• Try it
Reply with one number: the count of lines in the data that hold the string "throughout".

• Data for processing

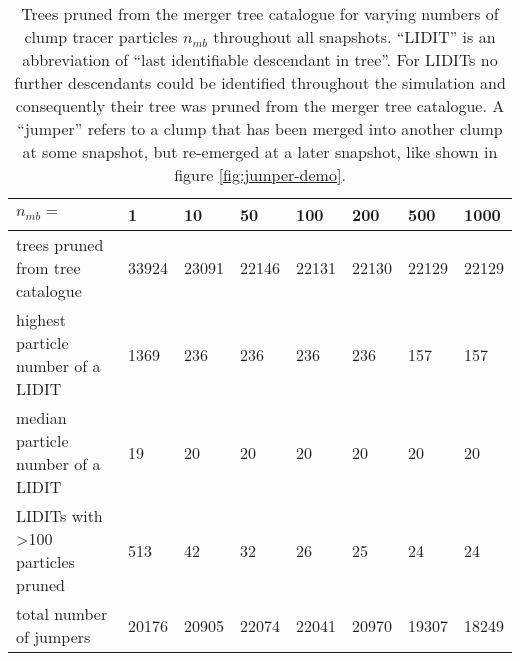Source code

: \begin{table}[ht]
	\begin{center}
		{\small 
		\begin{tabular}[c]{l | p{1cm} | p{1cm} | p{1cm} | p{1cm} | p{1cm} | p{1cm} | p{1cm} |}
			$n_{mb}=$								&	1 		& 	10 		& 	50 		& 	100 	& 200 	& 500 	& 1000  \\
			\hline	
			trees pruned from tree catalogue		&	33924	&	23091	&	22146	& 	22131 	& 22130 & 22129 & 22129 \\	
			highest particle number of a LIDIT		&	1369	&	236		&	236		&	236 	& 236 	& 157 	& 157  	\\	
			median particle number of a LIDIT		&	19		&	20		&	20		&	20 		& 20 	& 20 	& 20  	\\
			LIDITs with >100 particles pruned 		&	513		&	42		&	32		&	26 		& 25 	& 24 	& 24  	\\
            total number of jumpers                 &  20176    &   20905   &   22074   &   22041   & 20970 & 19307 & 18249 \\
			\hline
		\end{tabular}
		}
	\caption{
		Trees pruned from the merger tree catalogue for varying numbers of clump tracer particles $n_{mb}$ throughout all snapshots. 
		``LIDIT'' is an abbreviation of ``last identifiable descendant in tree''. 
		For LIDITs no further descendants could be identified throughout the simulation and consequently their tree was pruned from the merger tree catalogue.
        A ``jumper'' refers to a clump that has been merged into another clump at some snapshot, but re-emerged at a later snapshot, like shown in figure \ref{fig:jumper-demo}.
		}
	\label{tab:ntracers-pruning}
	\end{center}	
\end{table}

• Solution
2